Renewable energy set to become much cheaper

Renewable energy set to become much cheaper

Renewable energy set to become much cheaper

If your business is looking for ways to manage its carbon footprint and improve energy efficiency, possibly saving money in the process, there are a number of ways of going about it.

There are small, relatively simple changes - such as fitting energy-saving light bulbs and minimising non-recyclable waste - and then there are bigger changes like increasing the amount of renewable energy your organisation uses.

Making the move to sustainable power might seem like an expensive and potentially disruptive option, but research has suggested that renewables are about to become a much bigger part of the global energy mix, and consequently more affordable.

According to the New Energy Outlook (NEO) 2017 report from Bloomberg New Energy Finance (BNEF), solar power costs will plummet by 66 per cent by 2040, while onshore wind will fall by 47 per cent. Renewables will reach a position where they can undercut the majority of existing fossil fuel power stations by 2030, according to the forecasts.

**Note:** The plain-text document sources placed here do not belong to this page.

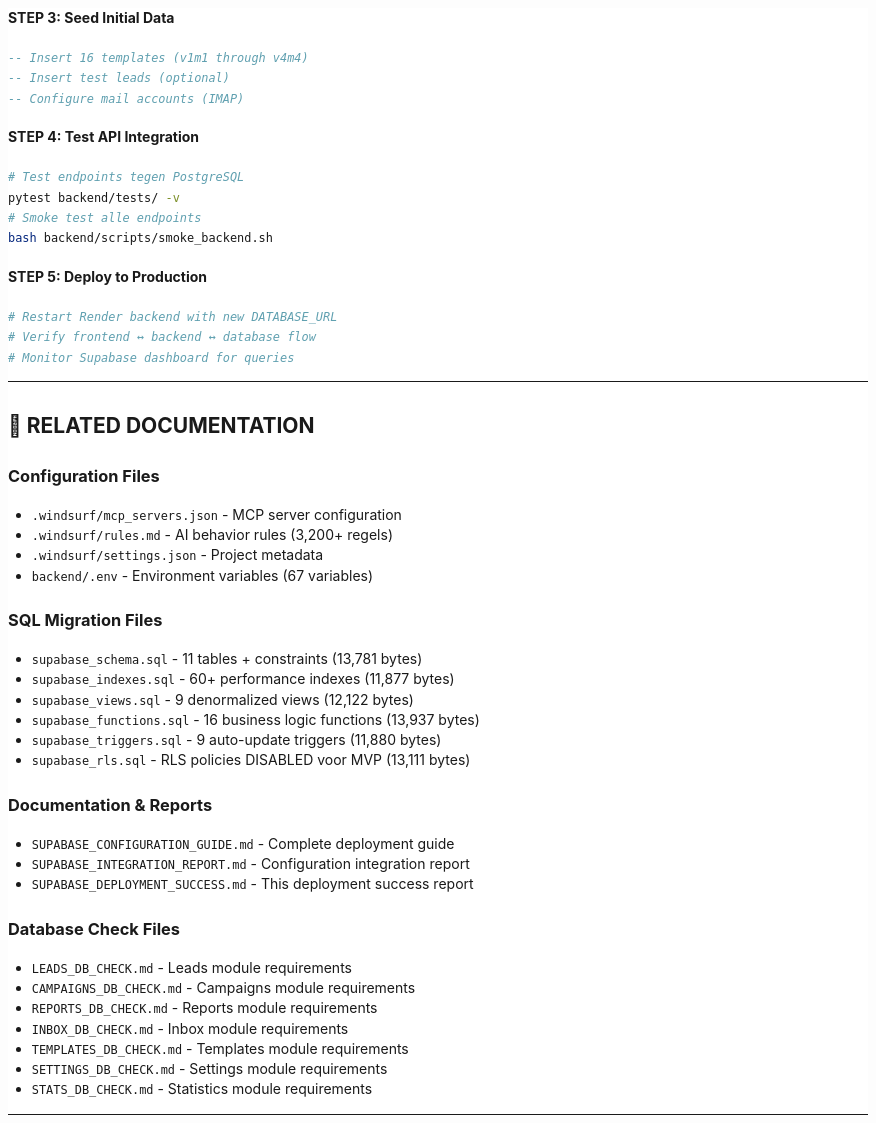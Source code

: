 #### **STEP 3: Seed Initial Data**
```sql
-- Insert 16 templates (v1m1 through v4m4)
-- Insert test leads (optional)
-- Configure mail accounts (IMAP)
```

#### **STEP 4: Test API Integration**
```bash
# Test endpoints tegen PostgreSQL
pytest backend/tests/ -v
# Smoke test alle endpoints
bash backend/scripts/smoke_backend.sh
```

#### **STEP 5: Deploy to Production**
```bash
# Restart Render backend with new DATABASE_URL
# Verify frontend ↔ backend ↔ database flow
# Monitor Supabase dashboard for queries
```

---

## 🔗 RELATED DOCUMENTATION

### **Configuration Files**
- `.windsurf/mcp_servers.json` - MCP server configuration
- `.windsurf/rules.md` - AI behavior rules (3,200+ regels)
- `.windsurf/settings.json` - Project metadata
- `backend/.env` - Environment variables (67 variables)

### **SQL Migration Files**
- `supabase_schema.sql` - 11 tables + constraints (13,781 bytes)
- `supabase_indexes.sql` - 60+ performance indexes (11,877 bytes)
- `supabase_views.sql` - 9 denormalized views (12,122 bytes)
- `supabase_functions.sql` - 16 business logic functions (13,937 bytes)
- `supabase_triggers.sql` - 9 auto-update triggers (11,880 bytes)
- `supabase_rls.sql` - RLS policies DISABLED voor MVP (13,111 bytes)

### **Documentation & Reports**
- `SUPABASE_CONFIGURATION_GUIDE.md` - Complete deployment guide
- `SUPABASE_INTEGRATION_REPORT.md` - Configuration integration report
- `SUPABASE_DEPLOYMENT_SUCCESS.md` - This deployment success report

### **Database Check Files**
- `LEADS_DB_CHECK.md` - Leads module requirements
- `CAMPAIGNS_DB_CHECK.md` - Campaigns module requirements
- `REPORTS_DB_CHECK.md` - Reports module requirements
- `INBOX_DB_CHECK.md` - Inbox module requirements
- `TEMPLATES_DB_CHECK.md` - Templates module requirements
- `SETTINGS_DB_CHECK.md` - Settings module requirements
- `STATS_DB_CHECK.md` - Statistics module requirements

---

Sustainable sources of electricity generation like solar and wind could account for almost three-quarters of the $10.2 trillion (£8 trillion) the world will invest in new power technologies during the decades up to 2040.

Some of the key findings from BNEF's latest research suggested that $7.4 trillion will be invested in new renewable energy plants by 2040, with $2.8 trillion going towards solar and $3.3 trillion to wind.

Wind and solar could account for nearly half (48 per cent) of global installed capacity and a third (34 per cent) of electricity generation by 2040, compared to current levels of 12 per cent and five per cent respectively.

For businesses, these trends could open up more affordable opportunities to embrace renewable energy - by installing solar panels on rooftops, for example.

The report also indicated growth in the lithium-ion battery market for energy storage. It predicted that small-scale batteries installed by businesses and households alongside solar photovoltaic power systems will account for 57 per cent of all energy storage worldwide by 2040.

Discussing the findings, Seb Henbest, lead author of NEO 2017 at BNEF, said the report suggests that the "greening of the world's electricity system is unstoppable". He noted that this is largely down to "rapidly falling costs for solar and wind power, and a growing role for batteries, including those in electric vehicles, in balancing supply and demand".

Jon Moore, chief executive of BNEF, commented: "NEO reflects the understanding our team has built up over more than a decade of how technology costs and system dynamics have evolved, and are evolving. This year's NEO shows an even more dramatic low-carbon transition than we have projected in previous years, with steeper drops in wind and solar costs and faster growth for storage."

In a recent survey by comparison site Love Energy Savings, more than 40 per cent of people expressed the view that businesses should take clean power from renewable sources.